▶ [TASK]:
Write out each line below precisely, passing over the pictures.
· · · · · · ·
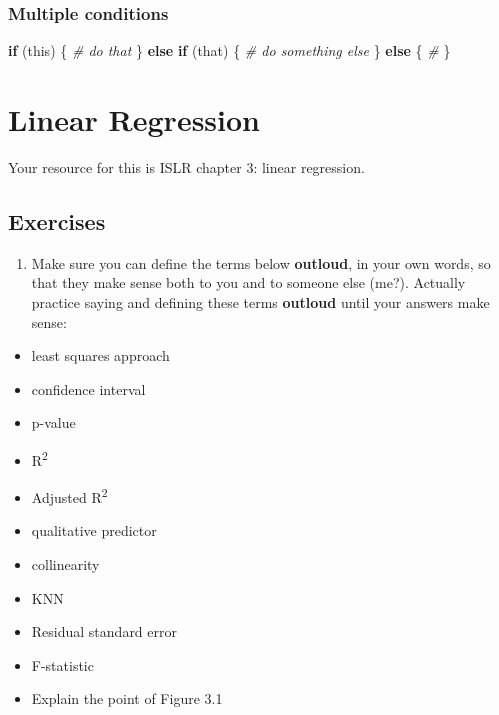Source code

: \documentclass[
]{book}
\newenvironment{Shaded}{\begin{snugshade}}{\end{snugshade}}
\newcommand{\CommentTok}[1]{\textcolor[rgb]{0.56,0.35,0.01}{\textit{#1}}}
\newcommand{\ControlFlowTok}[1]{\textcolor[rgb]{0.13,0.29,0.53}{\textbf{#1}}}
\newcommand{\NormalTok}[1]{#1}
\providecommand{\tightlist}{%
  \setlength{\itemsep}{0pt}\setlength{\parskip}{0pt}}
\begin{document}
\hypertarget{multiple-conditions}{%
\subsection{Multiple conditions}\label{multiple-conditions}}

\begin{Shaded}
\begin{Highlighting}[]
\ControlFlowTok{if}\NormalTok{ (this) \{}
  \CommentTok{\# do that}
\NormalTok{\} }\ControlFlowTok{else} \ControlFlowTok{if}\NormalTok{ (that) \{}
  \CommentTok{\# do something else}
\NormalTok{\} }\ControlFlowTok{else}\NormalTok{ \{}
  \CommentTok{\# }
\NormalTok{\}}
\end{Highlighting}
\end{Shaded}

\hypertarget{linear-regression}{%
\chapter{Linear Regression}\label{linear-regression}}

Your resource for this is ISLR chapter 3: linear regression.

\hypertarget{exercises}{%
\section{Exercises}\label{exercises}}

\begin{enumerate}
\def\labelenumi{\arabic{enumi}.}
\tightlist
\item
  Make sure you can define the terms below \textbf{outloud}, in your own words, so that they make sense both to you and to someone else (me?). Actually practice saying and defining these terms \textbf{outloud} until your answers make sense:
\end{enumerate}

\begin{itemize}
\tightlist
\item
  least squares approach
\item
  confidence interval
\item
  p-value
\item
  R\textsuperscript{2}
\item
  Adjusted R\textsuperscript{2}
\item
  qualitative predictor
\item
  collinearity
\item
  KNN
\item
  Residual standard error
\item
  F-statistic
\item
  Explain the point of Figure 3.1
\end{itemize}
\end{document}
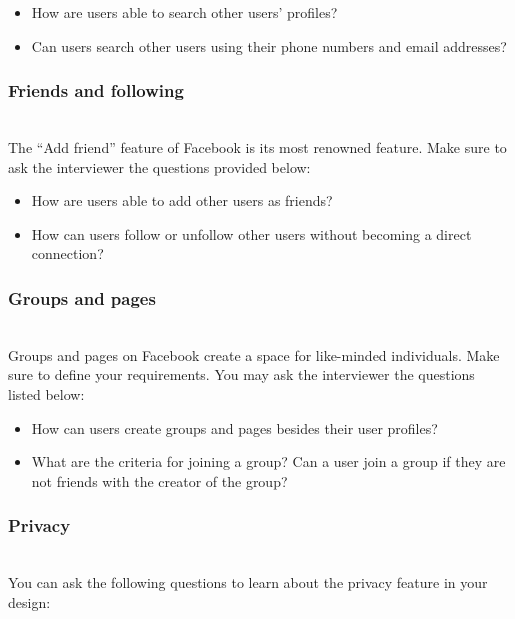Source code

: \begin{itemize}
\item
\protect{}\label{qtrqwBpLByXHhU4AoCMAK}
How are users able to search other users' profiles?
\item
\protect{}\label{b--EwcroBVhKwmtfrs3N3}
Can users search other users using their phone numbers and email addresses?
\end{itemize}

\subsubsection{Friends and following}\label{VGR7ClzwPPl64nVfMA23v}
\\
The ``Add friend'' feature of Facebook is its most renowned feature. Make sure to ask the interviewer the questions provided below:

\begin{itemize}
\item
\protect{}\label{bKOJKgzsVt3Eo580sdZtL}
How are users able to add other users as friends?
\item
\protect{}\label{FcYedL5AtyaasR9gKUeiF}
How can users follow or unfollow other users without becoming a direct connection?
\end{itemize}

\subsubsection{Groups and pages}\label{O_yAGdn6DNBBzLuecZp-s}
\\
Groups and pages on Facebook create a space for like-minded individuals. Make sure to define your requirements. You may ask the interviewer the questions listed below:

\begin{itemize}
\item
\protect{}\label{G8oYUK08G_HtZqggOCbwu}
How can users create groups and pages besides their user profiles?
\item
\protect{}\label{euqbLSYNTPVBCprgztjyZ}
What are the criteria for joining a group? Can a user join a group if they are not friends with the creator of the group?
\end{itemize}

\subsubsection{Privacy}\label{o3TTODJfFMDBeNqrQlqV4}
\\
You can ask the following questions to learn about the privacy feature in your design:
· · · · · · ·
▶ [COMPLETED EXERCISE]:
Source code

: \documentclass[
]{book}
\newenvironment{Shaded}{\begin{snugshade}}{\end{snugshade}}
\newcommand{\CommentTok}[1]{\textcolor[rgb]{0.56,0.35,0.01}{\textit{#1}}}
\newcommand{\ControlFlowTok}[1]{\textcolor[rgb]{0.13,0.29,0.53}{\textbf{#1}}}
\newcommand{\NormalTok}[1]{#1}
\providecommand{\tightlist}{%
  \setlength{\itemsep}{0pt}\setlength{\parskip}{0pt}}
\begin{document}
\hypertarget{multiple-conditions}{%
\subsection{Multiple conditions}\label{multiple-conditions}}

\begin{Shaded}
\begin{Highlighting}[]
\ControlFlowTok{if}\NormalTok{ (this) \{}
  \CommentTok{\# do that}
\NormalTok{\} }\ControlFlowTok{else} \ControlFlowTok{if}\NormalTok{ (that) \{}
  \CommentTok{\# do something else}
\NormalTok{\} }\ControlFlowTok{else}\NormalTok{ \{}
  \CommentTok{\# }
\NormalTok{\}}
\end{Highlighting}
\end{Shaded}

\hypertarget{linear-regression}{%
\chapter{Linear Regression}\label{linear-regression}}

Your resource for this is ISLR chapter 3: linear regression.

\hypertarget{exercises}{%
\section{Exercises}\label{exercises}}

\begin{enumerate}
\def\labelenumi{\arabic{enumi}.}
\tightlist
\item
  Make sure you can define the terms below \textbf{outloud}, in your own words, so that they make sense both to you and to someone else (me?). Actually practice saying and defining these terms \textbf{outloud} until your answers make sense:
\end{enumerate}

\begin{itemize}
\tightlist
\item
  least squares approach
\item
  confidence interval
\item
  p-value
\item
  R\textsuperscript{2}
\item
  Adjusted R\textsuperscript{2}
\item
  qualitative predictor
\item
  collinearity
\item
  KNN
\item
  Residual standard error
\item
  F-statistic
\item
  Explain the point of Figure 3.1
\end{itemize}
\end{document}
Source code

: \begin{itemize}
\item
\protect{}\label{qtrqwBpLByXHhU4AoCMAK}
How are users able to search other users' profiles?
\item
\protect{}\label{b--EwcroBVhKwmtfrs3N3}
Can users search other users using their phone numbers and email addresses?
\end{itemize}

\subsubsection{Friends and following}\label{VGR7ClzwPPl64nVfMA23v}
\\
The ``Add friend'' feature of Facebook is its most renowned feature. Make sure to ask the interviewer the questions provided below:

\begin{itemize}
\item
\protect{}\label{bKOJKgzsVt3Eo580sdZtL}
How are users able to add other users as friends?
\item
\protect{}\label{FcYedL5AtyaasR9gKUeiF}
How can users follow or unfollow other users without becoming a direct connection?
\end{itemize}

\subsubsection{Groups and pages}\label{O_yAGdn6DNBBzLuecZp-s}
\\
Groups and pages on Facebook create a space for like-minded individuals. Make sure to define your requirements. You may ask the interviewer the questions listed below:

\begin{itemize}
\item
\protect{}\label{G8oYUK08G_HtZqggOCbwu}
How can users create groups and pages besides their user profiles?
\item
\protect{}\label{euqbLSYNTPVBCprgztjyZ}
What are the criteria for joining a group? Can a user join a group if they are not friends with the creator of the group?
\end{itemize}

\subsubsection{Privacy}\label{o3TTODJfFMDBeNqrQlqV4}
\\
You can ask the following questions to learn about the privacy feature in your design:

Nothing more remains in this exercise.